Seetahal had stated in her column that ’the debate on the Validation bill devolved into name-calling and bad-mouthing and the fact that this was allowed to happen must surely lie with the Speaker of the House, who is responsible for regulating the conduct of business in the House.’ She added that ’standing order after standing order was breached and no one was called to task’.
Seetahal stated that she had often been guided by the words of the Privy Council in a 1936 case from Trinidad and Tobago in which the Law Lords, among other things, stated: ’Justice is not a cloistered virtue: she must be allowed to suffer the scrutiny and respectful even though outspoken comment of ordinary men’. She said this words applied equally to Parliament and parliamentarians.
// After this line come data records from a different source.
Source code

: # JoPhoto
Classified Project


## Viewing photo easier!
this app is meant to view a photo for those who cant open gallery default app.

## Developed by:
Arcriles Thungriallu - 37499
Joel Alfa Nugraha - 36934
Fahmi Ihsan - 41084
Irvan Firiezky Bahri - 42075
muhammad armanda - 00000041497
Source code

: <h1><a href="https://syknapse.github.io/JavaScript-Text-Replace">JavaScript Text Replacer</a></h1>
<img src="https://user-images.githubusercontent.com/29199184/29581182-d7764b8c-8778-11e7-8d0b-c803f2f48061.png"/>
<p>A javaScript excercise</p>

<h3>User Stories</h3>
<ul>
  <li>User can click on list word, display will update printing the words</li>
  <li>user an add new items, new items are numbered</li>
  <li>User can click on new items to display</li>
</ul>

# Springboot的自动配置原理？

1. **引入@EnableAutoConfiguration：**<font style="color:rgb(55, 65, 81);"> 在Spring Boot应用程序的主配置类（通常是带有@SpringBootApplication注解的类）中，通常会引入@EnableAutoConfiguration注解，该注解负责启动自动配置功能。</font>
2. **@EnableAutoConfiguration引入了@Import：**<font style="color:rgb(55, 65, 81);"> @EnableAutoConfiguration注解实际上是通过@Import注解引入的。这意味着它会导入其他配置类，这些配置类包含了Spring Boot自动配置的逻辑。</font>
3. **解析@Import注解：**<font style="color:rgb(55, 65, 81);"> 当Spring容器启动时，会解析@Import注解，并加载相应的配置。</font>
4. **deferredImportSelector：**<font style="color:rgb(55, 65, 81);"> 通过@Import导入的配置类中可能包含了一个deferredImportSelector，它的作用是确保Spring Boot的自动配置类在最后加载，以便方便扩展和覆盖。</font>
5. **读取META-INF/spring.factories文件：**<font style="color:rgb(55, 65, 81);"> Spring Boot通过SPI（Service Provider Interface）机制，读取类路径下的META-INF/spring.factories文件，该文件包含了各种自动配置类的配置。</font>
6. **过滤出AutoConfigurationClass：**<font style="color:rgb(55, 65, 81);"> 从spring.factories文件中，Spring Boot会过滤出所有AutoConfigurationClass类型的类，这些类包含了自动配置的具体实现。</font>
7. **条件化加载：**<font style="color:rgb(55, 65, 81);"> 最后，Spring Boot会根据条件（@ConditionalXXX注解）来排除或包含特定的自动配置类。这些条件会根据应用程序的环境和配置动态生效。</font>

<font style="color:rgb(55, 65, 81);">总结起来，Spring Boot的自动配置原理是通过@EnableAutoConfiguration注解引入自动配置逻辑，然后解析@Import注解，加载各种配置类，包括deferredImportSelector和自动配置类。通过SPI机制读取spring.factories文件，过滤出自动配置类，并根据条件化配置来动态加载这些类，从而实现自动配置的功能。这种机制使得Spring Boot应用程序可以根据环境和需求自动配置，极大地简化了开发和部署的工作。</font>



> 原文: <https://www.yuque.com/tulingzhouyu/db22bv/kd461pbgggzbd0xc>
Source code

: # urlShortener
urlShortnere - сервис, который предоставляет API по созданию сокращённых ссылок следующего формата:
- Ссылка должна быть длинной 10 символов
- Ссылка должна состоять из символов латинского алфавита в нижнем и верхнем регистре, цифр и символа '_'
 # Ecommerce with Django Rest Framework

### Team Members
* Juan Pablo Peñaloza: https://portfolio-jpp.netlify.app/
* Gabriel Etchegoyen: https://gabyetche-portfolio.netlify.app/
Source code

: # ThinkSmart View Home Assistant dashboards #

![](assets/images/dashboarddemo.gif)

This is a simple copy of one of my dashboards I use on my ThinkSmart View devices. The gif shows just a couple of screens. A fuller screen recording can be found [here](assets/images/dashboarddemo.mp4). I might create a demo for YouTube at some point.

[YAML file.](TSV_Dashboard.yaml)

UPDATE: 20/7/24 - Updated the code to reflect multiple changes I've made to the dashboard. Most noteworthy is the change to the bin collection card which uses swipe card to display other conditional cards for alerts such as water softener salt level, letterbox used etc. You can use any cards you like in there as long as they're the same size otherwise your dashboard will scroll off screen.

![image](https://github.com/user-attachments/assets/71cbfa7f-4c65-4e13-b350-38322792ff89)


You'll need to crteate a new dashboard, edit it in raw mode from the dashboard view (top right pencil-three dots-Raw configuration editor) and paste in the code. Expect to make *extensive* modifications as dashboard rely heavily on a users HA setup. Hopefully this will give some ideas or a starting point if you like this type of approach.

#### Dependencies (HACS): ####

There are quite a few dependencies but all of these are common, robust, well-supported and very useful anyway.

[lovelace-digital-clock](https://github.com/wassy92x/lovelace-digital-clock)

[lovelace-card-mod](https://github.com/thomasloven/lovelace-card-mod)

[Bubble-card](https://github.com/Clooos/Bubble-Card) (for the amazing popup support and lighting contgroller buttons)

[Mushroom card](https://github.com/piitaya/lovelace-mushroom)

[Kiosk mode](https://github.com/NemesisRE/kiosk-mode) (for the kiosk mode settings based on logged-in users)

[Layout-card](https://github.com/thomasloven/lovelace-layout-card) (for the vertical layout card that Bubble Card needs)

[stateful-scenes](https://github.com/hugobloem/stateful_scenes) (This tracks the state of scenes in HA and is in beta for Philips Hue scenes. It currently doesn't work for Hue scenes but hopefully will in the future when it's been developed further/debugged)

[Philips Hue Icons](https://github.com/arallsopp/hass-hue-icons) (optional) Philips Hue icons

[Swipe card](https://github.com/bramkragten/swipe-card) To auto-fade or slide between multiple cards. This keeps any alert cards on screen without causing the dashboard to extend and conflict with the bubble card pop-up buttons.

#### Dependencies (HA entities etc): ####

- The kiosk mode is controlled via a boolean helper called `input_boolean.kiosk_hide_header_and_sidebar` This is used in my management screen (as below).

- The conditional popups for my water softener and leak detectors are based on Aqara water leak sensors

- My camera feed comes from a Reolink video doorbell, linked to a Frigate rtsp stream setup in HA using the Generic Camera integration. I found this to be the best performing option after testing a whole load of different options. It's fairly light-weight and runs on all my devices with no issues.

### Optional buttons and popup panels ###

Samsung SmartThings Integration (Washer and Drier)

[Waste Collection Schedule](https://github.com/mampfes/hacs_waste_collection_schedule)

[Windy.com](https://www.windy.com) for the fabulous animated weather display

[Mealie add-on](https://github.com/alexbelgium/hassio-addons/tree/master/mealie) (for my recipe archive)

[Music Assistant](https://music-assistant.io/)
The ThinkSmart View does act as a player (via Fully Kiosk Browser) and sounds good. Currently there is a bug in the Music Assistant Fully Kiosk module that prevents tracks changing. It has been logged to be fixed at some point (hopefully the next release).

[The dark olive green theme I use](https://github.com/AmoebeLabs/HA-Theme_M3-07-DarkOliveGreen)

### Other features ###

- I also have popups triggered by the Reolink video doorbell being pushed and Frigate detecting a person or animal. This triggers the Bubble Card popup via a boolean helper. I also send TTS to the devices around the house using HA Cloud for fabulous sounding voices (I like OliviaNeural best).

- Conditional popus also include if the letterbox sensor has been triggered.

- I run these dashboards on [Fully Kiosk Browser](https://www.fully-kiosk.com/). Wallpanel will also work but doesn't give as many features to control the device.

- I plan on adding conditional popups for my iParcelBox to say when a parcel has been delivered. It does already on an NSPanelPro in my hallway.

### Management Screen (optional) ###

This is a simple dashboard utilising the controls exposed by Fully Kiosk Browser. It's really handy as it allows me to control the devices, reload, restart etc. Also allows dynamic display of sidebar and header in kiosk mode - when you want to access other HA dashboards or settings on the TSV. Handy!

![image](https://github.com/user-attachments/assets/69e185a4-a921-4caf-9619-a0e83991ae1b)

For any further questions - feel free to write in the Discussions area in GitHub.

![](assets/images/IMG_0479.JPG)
Seetahal said she was also guided by the Constitution which guarantees citizens, among other things, freedom of expression and freedom of the press.
Seetahal said she was intrigued by Information Minister Neil Parsanlal’s vigilance in seeking to protect the Speaker and trusted that he would prove equally vigilant in seeking to protect the rights of the ordinary citizens ’who too often see themselves as powerless in these times’.
She added that she was also fascinated by the Minister’s apparent respect for proper parliamentary procedure and behaviour and expected that this will translate to all MPs, notably Government MPs- not being irrelevant, offensive or insulting.